Where the records below show a line containing "2. Review build", start copying; end with the line containing "#### Verdict", and copy it too.

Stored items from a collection
= = =
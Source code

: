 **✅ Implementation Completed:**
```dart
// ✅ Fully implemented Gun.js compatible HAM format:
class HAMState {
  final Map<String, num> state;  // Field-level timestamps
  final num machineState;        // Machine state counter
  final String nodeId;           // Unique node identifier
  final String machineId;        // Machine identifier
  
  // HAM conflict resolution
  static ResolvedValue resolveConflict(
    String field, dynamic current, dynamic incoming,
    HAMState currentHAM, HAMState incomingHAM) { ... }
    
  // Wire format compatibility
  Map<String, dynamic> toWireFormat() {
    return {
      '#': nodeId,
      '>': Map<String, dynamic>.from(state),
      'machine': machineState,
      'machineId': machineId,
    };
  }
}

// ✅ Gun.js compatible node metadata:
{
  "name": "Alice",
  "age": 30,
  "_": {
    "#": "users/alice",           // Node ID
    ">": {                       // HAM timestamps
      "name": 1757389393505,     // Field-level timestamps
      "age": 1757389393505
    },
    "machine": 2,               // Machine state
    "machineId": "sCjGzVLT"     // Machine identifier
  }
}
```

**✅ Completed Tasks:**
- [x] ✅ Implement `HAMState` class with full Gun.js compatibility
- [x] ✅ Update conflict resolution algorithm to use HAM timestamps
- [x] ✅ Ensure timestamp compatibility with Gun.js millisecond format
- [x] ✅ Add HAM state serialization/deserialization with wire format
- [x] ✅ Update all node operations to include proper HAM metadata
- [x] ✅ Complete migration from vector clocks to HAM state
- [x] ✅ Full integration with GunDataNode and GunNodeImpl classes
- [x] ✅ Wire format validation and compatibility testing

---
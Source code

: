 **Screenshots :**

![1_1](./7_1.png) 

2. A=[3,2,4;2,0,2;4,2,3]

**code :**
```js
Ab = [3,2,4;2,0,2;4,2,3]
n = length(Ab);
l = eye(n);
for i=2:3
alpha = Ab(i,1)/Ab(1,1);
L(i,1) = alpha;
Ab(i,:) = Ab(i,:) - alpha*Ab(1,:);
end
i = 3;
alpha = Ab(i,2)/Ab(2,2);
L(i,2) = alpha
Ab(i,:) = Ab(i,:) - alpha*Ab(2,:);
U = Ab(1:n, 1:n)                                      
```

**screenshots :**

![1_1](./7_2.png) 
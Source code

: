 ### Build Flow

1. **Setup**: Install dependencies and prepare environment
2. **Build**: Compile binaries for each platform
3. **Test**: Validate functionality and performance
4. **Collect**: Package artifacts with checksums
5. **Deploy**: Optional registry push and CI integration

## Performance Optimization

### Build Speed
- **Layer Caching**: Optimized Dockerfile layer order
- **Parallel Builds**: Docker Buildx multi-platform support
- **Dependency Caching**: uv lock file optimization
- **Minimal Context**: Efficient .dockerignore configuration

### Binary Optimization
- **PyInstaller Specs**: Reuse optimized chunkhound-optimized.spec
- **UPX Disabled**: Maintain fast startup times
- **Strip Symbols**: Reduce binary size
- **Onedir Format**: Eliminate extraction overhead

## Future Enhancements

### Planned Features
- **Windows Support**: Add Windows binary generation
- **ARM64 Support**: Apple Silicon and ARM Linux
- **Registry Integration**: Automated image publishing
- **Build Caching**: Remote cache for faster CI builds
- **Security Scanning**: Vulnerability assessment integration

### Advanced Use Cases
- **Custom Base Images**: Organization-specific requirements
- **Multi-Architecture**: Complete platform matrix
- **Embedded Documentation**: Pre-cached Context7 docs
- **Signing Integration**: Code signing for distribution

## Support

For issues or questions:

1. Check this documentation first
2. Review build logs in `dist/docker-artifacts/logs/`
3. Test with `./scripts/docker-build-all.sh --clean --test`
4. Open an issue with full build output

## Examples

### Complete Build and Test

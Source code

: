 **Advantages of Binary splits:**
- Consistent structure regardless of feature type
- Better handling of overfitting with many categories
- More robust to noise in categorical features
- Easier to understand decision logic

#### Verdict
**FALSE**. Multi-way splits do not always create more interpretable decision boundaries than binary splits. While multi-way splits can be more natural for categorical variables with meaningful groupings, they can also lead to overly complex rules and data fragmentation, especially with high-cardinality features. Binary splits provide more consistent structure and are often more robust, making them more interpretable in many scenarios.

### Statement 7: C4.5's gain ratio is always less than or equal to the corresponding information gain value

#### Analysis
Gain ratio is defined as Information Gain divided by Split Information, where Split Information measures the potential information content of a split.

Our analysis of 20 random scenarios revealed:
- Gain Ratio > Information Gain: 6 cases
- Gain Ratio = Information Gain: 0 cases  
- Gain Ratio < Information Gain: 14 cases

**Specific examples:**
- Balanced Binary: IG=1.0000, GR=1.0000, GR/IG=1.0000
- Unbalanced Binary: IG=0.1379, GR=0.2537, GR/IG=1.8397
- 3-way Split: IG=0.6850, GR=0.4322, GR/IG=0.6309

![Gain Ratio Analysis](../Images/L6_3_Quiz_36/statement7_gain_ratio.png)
= = =
◆ **Answer**
2. Review build logs in `dist/docker-artifacts/logs/`
3. Test with `./scripts/docker-build-all.sh --clean --test`
4. Open an issue with full build output

## Examples

### Complete Build and Test

Source code

: **Advantages of Binary splits:**
- Consistent structure regardless of feature type
- Better handling of overfitting with many categories
- More robust to noise in categorical features
- Easier to understand decision logic

#### Verdict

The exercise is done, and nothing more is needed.